- DATASET:
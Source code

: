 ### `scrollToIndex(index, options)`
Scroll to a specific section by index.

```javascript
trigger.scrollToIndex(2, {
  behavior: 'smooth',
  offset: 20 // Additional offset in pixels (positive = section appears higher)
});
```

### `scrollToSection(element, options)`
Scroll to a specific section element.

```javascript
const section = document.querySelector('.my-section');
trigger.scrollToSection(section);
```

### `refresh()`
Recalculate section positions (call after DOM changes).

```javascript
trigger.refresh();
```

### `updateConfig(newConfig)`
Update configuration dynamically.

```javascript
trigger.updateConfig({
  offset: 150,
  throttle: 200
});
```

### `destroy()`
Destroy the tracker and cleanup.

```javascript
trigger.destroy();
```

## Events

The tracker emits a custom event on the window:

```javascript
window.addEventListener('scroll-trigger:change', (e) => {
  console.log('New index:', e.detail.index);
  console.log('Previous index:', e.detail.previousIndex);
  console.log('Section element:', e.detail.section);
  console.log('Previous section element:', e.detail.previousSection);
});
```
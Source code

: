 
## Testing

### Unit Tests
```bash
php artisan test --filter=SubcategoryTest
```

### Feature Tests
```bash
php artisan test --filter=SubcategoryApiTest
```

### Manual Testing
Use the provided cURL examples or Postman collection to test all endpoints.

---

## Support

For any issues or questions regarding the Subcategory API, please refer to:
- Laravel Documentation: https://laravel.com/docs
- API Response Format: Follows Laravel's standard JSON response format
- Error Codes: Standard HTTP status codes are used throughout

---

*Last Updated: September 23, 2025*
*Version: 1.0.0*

- YOUR TASK:
Each record must appear again, word for word.

- ANSWER TO THIS TASK:
Source code

: ### `scrollToIndex(index, options)`
Scroll to a specific section by index.

```javascript
trigger.scrollToIndex(2, {
  behavior: 'smooth',
  offset: 20 // Additional offset in pixels (positive = section appears higher)
});
```

### `scrollToSection(element, options)`
Scroll to a specific section element.

```javascript
const section = document.querySelector('.my-section');
trigger.scrollToSection(section);
```

### `refresh()`
Recalculate section positions (call after DOM changes).

```javascript
trigger.refresh();
```

### `updateConfig(newConfig)`
Update configuration dynamically.

```javascript
trigger.updateConfig({
  offset: 150,
  throttle: 200
});
```

### `destroy()`
Destroy the tracker and cleanup.

```javascript
trigger.destroy();
```

## Events

The tracker emits a custom event on the window:

```javascript
window.addEventListener('scroll-trigger:change', (e) => {
  console.log('New index:', e.detail.index);
  console.log('Previous index:', e.detail.previousIndex);
  console.log('Section element:', e.detail.section);
  console.log('Previous section element:', e.detail.previousSection);
});
```
Source code

: 
## Testing

### Unit Tests
```bash
php artisan test --filter=SubcategoryTest
```

### Feature Tests
```bash
php artisan test --filter=SubcategoryApiTest
```

### Manual Testing
Use the provided cURL examples or Postman collection to test all endpoints.

---

## Support

For any issues or questions regarding the Subcategory API, please refer to:
- Laravel Documentation: https://laravel.com/docs
- API Response Format: Follows Laravel's standard JSON response format
- Error Codes: Standard HTTP status codes are used throughout

---

*Last Updated: September 23, 2025*
*Version: 1.0.0*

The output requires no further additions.